NEW DELHI (REUTERS) - Indian authorities stepped up security in major cities on Friday (Dec 27) and mobile data services were suspended in some places ahead of protests against a new citizenship law.
At least 25 people have been killed in protests across the country since the law, seen as discriminatory towards Muslims, was adopted on Dec 11.
The backlash against the law pushed through Parliament by the Hindu nationalist government of Prime Minister Narendra Modi is the biggest challenge he has faced since he was first elected in 2014.
Violence peaked last Friday as police clashed with protesters in several cities, especially in Uttar Pradesh state, after weekly Muslim prayers, and more protests are expected this week.
With more protests expected this week, the Uttar Pradesh administration banned mobile internet services in many parts of the state, including in the provincial capital Lucknow, the state government said.
In the Uttar Pradesh city of Meerut, about 90km from New Delhi, nearly 3,000 police were deployed, four times more than last Friday, the city's police chief told Reuters. At least five people were killed in the city last Friday.
A Reuters witness saw a riot control vehicle with a tear gas cannon mounted on its roof. A vehicle carrying a water cannon was stationed nearby as several policemen in riot gear kept watch.
"We're working with local politicians, religious leaders and community members to appeal for calm," Ajay Kumar Sahni, Senior Superintendent of Police in Meerut said. "We expect the situation to remain normal."
In the capital of New Delhi, police imposed an emergency law in some parts of the city, forbidding large gatherings, news channels reported. Such prohibitions have been in place in Uttar Pradesh for more than a week.
But despite that, thousands of protesters are expected to gather after Friday prayers in the capital, Mumbai, Kolkata, Ahmedabad, Bengaluru and Chennai, protest organisers said.

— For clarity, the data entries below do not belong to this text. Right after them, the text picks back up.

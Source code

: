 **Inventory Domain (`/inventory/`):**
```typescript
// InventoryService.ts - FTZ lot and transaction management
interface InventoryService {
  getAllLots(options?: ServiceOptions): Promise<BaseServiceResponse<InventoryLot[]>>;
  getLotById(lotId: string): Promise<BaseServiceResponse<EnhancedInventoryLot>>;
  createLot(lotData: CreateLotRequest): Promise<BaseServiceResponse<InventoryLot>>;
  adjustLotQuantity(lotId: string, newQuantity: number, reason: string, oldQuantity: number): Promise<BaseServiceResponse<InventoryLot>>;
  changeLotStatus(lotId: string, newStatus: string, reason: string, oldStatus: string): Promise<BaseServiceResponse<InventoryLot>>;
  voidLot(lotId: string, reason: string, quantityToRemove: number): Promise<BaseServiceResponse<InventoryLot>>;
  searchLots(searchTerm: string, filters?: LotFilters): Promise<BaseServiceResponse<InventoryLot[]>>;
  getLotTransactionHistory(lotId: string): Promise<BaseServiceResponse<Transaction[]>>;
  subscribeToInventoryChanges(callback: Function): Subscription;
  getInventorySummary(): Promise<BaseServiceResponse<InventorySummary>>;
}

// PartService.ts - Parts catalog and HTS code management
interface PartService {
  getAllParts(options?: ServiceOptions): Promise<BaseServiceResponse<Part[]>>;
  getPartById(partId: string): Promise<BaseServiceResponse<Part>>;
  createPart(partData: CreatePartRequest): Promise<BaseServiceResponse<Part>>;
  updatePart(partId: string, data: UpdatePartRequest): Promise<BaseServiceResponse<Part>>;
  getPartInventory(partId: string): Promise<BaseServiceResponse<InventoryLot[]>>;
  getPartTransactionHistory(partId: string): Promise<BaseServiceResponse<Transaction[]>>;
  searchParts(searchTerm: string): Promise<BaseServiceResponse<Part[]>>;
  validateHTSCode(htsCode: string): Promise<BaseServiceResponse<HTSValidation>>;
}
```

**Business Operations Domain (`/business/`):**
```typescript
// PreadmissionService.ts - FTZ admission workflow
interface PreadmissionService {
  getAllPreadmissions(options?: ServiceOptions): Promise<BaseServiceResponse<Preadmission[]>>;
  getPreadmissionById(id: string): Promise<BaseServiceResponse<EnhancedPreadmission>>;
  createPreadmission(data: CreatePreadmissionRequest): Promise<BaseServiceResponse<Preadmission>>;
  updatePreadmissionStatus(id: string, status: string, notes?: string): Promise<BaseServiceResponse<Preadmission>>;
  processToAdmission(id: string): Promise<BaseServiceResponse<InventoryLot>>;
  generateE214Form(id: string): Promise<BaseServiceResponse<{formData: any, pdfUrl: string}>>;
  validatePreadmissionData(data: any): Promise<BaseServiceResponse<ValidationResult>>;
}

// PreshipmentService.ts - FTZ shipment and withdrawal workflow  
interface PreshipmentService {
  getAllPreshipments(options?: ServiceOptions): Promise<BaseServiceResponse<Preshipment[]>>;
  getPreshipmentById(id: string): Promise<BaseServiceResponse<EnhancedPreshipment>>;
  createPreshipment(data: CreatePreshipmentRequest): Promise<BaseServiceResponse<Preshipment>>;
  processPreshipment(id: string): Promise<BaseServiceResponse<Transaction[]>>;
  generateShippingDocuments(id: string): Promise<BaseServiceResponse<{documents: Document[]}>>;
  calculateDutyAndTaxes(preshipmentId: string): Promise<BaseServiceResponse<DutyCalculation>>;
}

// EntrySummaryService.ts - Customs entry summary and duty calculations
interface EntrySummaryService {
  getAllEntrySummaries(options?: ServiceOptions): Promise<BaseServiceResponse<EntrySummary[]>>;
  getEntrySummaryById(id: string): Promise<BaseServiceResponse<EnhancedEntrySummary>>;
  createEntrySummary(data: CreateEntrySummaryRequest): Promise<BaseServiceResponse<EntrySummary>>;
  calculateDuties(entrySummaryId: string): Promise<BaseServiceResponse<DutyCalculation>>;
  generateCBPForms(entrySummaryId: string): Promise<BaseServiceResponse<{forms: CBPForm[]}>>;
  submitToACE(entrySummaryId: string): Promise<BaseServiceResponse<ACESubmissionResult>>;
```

The citizenship legislation makes it easier for people from non-Muslim minorities in Afghanistan, Bangladesh and Pakistan who settled in India prior to 2015 to get Indian citizenship.
Critics say the exclusion of Muslims is discriminatory and that the award of citizenship based on religion is an attack on the secular Constitution.
Muslims make up about 14 per cent of India's population.
The protests come amid the slowest economic growth in more than six years, rising unemployment and growing discontent over several surprise government decisions.